▸ **Data listing**
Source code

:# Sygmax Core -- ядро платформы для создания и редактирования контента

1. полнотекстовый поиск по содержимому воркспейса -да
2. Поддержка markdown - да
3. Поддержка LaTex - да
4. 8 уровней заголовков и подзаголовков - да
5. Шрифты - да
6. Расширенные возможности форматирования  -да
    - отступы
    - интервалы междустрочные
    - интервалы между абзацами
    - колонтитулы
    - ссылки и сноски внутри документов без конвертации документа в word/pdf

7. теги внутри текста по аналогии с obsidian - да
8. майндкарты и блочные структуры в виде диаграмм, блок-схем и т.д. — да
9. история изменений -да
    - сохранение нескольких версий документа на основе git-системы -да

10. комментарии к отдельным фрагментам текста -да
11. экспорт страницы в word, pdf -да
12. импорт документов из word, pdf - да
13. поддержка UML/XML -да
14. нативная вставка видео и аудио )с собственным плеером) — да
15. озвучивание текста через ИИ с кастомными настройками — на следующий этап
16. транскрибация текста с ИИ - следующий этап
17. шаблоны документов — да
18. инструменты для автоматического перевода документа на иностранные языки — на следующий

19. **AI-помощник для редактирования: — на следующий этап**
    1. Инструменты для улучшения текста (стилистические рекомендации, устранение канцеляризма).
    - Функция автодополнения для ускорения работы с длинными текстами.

▸ **Directions for this task**
Your task is to retype, exactly and only, the lines from the one with "10. комментарии к" through the final line above.

▸ **Solution for this problem**
10. комментарии к отдельным фрагментам текста -да
11. экспорт страницы в word, pdf -да
12. импорт документов из word, pdf - да
13. поддержка UML/XML -да
14. нативная вставка видео и аудио )с собственным плеером) — да
15. озвучивание текста через ИИ с кастомными настройками — на следующий этап
16. транскрибация текста с ИИ - следующий этап
17. шаблоны документов — да
18. инструменты для автоматического перевода документа на иностранные языки — на следующий

19. **AI-помощник для редактирования: — на следующий этап**
    1. Инструменты для улучшения текста (стилистические рекомендации, устранение канцеляризма).
    - Функция автодополнения для ускорения работы с длинными текстами.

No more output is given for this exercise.